▶ [Source texts of formatted documents]:
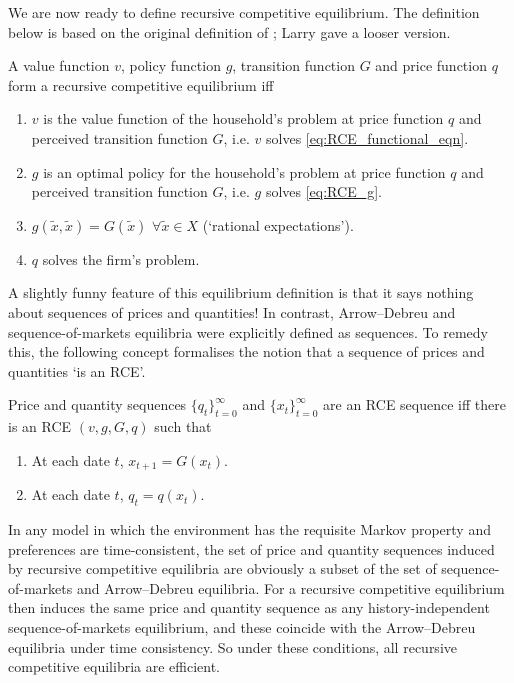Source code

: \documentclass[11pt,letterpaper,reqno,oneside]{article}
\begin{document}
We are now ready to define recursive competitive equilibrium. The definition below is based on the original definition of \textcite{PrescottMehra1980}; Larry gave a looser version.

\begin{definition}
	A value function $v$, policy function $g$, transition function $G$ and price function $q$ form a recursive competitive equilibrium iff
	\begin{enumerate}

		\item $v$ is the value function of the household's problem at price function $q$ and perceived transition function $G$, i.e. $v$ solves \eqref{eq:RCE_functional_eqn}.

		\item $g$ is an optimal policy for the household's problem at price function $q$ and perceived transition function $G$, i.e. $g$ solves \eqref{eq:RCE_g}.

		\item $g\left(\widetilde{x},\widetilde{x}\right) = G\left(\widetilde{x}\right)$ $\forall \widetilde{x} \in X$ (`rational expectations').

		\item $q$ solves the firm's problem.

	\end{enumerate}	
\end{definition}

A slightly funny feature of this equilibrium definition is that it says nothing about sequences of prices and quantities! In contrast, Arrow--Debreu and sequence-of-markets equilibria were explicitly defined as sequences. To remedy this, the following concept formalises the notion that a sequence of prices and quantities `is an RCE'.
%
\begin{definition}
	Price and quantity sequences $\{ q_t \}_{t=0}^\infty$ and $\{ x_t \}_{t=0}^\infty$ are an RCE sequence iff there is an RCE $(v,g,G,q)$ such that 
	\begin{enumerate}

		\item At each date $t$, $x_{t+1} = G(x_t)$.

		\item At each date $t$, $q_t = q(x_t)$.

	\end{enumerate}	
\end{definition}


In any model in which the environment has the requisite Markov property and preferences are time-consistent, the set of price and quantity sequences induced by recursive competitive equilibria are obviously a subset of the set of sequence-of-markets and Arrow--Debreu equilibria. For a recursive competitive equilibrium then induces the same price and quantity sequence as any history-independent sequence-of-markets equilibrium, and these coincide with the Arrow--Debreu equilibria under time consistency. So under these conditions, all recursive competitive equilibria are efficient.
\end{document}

▶ [Exercise description]:
Your task is to transcribe all of the records precisely, with no images included.

▶ [Written response]:
Source code

: \documentclass[11pt,letterpaper,reqno,oneside]{article}
\begin{document}
We are now ready to define recursive competitive equilibrium. The definition below is based on the original definition of \textcite{PrescottMehra1980}; Larry gave a looser version.

\begin{definition}
	A value function $v$, policy function $g$, transition function $G$ and price function $q$ form a recursive competitive equilibrium iff
	\begin{enumerate}

		\item $v$ is the value function of the household's problem at price function $q$ and perceived transition function $G$, i.e. $v$ solves \eqref{eq:RCE_functional_eqn}.

		\item $g$ is an optimal policy for the household's problem at price function $q$ and perceived transition function $G$, i.e. $g$ solves \eqref{eq:RCE_g}.

		\item $g\left(\widetilde{x},\widetilde{x}\right) = G\left(\widetilde{x}\right)$ $\forall \widetilde{x} \in X$ (`rational expectations').

		\item $q$ solves the firm's problem.

	\end{enumerate}	
\end{definition}

A slightly funny feature of this equilibrium definition is that it says nothing about sequences of prices and quantities! In contrast, Arrow--Debreu and sequence-of-markets equilibria were explicitly defined as sequences. To remedy this, the following concept formalises the notion that a sequence of prices and quantities `is an RCE'.
%
\begin{definition}
	Price and quantity sequences $\{ q_t \}_{t=0}^\infty$ and $\{ x_t \}_{t=0}^\infty$ are an RCE sequence iff there is an RCE $(v,g,G,q)$ such that 
	\begin{enumerate}

		\item At each date $t$, $x_{t+1} = G(x_t)$.

		\item At each date $t$, $q_t = q(x_t)$.

	\end{enumerate}	
\end{definition}


In any model in which the environment has the requisite Markov property and preferences are time-consistent, the set of price and quantity sequences induced by recursive competitive equilibria are obviously a subset of the set of sequence-of-markets and Arrow--Debreu equilibria. For a recursive competitive equilibrium then induces the same price and quantity sequence as any history-independent sequence-of-markets equilibrium, and these coincide with the Arrow--Debreu equilibria under time consistency. So under these conditions, all recursive competitive equilibria are efficient.
\end{document}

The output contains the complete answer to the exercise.